Becca, Wallee and Millie joined the circle of friends in high school.  Becca was her mother’s hope and dream of the future, but when she secretly marries after high school, her mother cuts off all ties.  Becca’s marriage fails, but she works hard and becomes successful in the fashion industry.   Wallee had polio as a child, and as an adult works for a polio support group.  

Millie adds the spice to this mixture, since she was and remains unpredictable.  As a young girl, she fakes her drowning.  As an adult, she sets the group up for the ultimate revenge at their reunion on Amelia Island, Florida. 

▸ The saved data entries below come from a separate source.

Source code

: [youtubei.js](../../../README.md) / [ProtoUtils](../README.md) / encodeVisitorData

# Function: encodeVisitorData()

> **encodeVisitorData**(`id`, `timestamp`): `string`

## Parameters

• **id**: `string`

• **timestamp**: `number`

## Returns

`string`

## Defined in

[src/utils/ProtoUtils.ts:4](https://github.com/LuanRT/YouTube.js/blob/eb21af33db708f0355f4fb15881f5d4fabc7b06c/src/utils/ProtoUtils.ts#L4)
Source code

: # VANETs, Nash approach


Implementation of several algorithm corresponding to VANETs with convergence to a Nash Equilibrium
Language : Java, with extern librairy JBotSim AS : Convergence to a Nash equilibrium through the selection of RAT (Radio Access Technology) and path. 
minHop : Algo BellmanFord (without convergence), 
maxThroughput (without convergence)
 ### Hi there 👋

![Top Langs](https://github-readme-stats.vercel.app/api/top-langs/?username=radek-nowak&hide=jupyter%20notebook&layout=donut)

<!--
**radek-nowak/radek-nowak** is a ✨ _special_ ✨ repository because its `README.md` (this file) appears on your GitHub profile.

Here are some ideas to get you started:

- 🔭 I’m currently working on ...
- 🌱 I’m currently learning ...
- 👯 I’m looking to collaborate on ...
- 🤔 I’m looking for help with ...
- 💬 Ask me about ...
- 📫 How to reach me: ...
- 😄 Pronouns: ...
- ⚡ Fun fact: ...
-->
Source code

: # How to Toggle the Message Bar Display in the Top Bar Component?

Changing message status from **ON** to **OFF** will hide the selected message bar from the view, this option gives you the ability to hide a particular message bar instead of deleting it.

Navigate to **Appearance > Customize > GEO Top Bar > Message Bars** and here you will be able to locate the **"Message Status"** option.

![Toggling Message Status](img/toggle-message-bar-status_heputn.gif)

Susannah Wilds does an excellent job of capturing the sociology of this period.  The women of this generation experienced perhaps the greatest cultural changes of women in history.  The 1950’s were the fairyland of Donna Reed and June Cheever mothers.  Their world was sheltered from the vulgar and ugly.  The 1960’s moved from fantasy to stark reality – from pink weddings to Viet Nam.  For women, they realized that there was a touch of truth in their mother’s hint to “marry well,” because the corporate ladder was still closed to women.  The 1970’s opened the glass ceiling, but the home fell apart.  The Opening captures the changing times of the south from times of innocence through social changes and ending in a celebration of survival.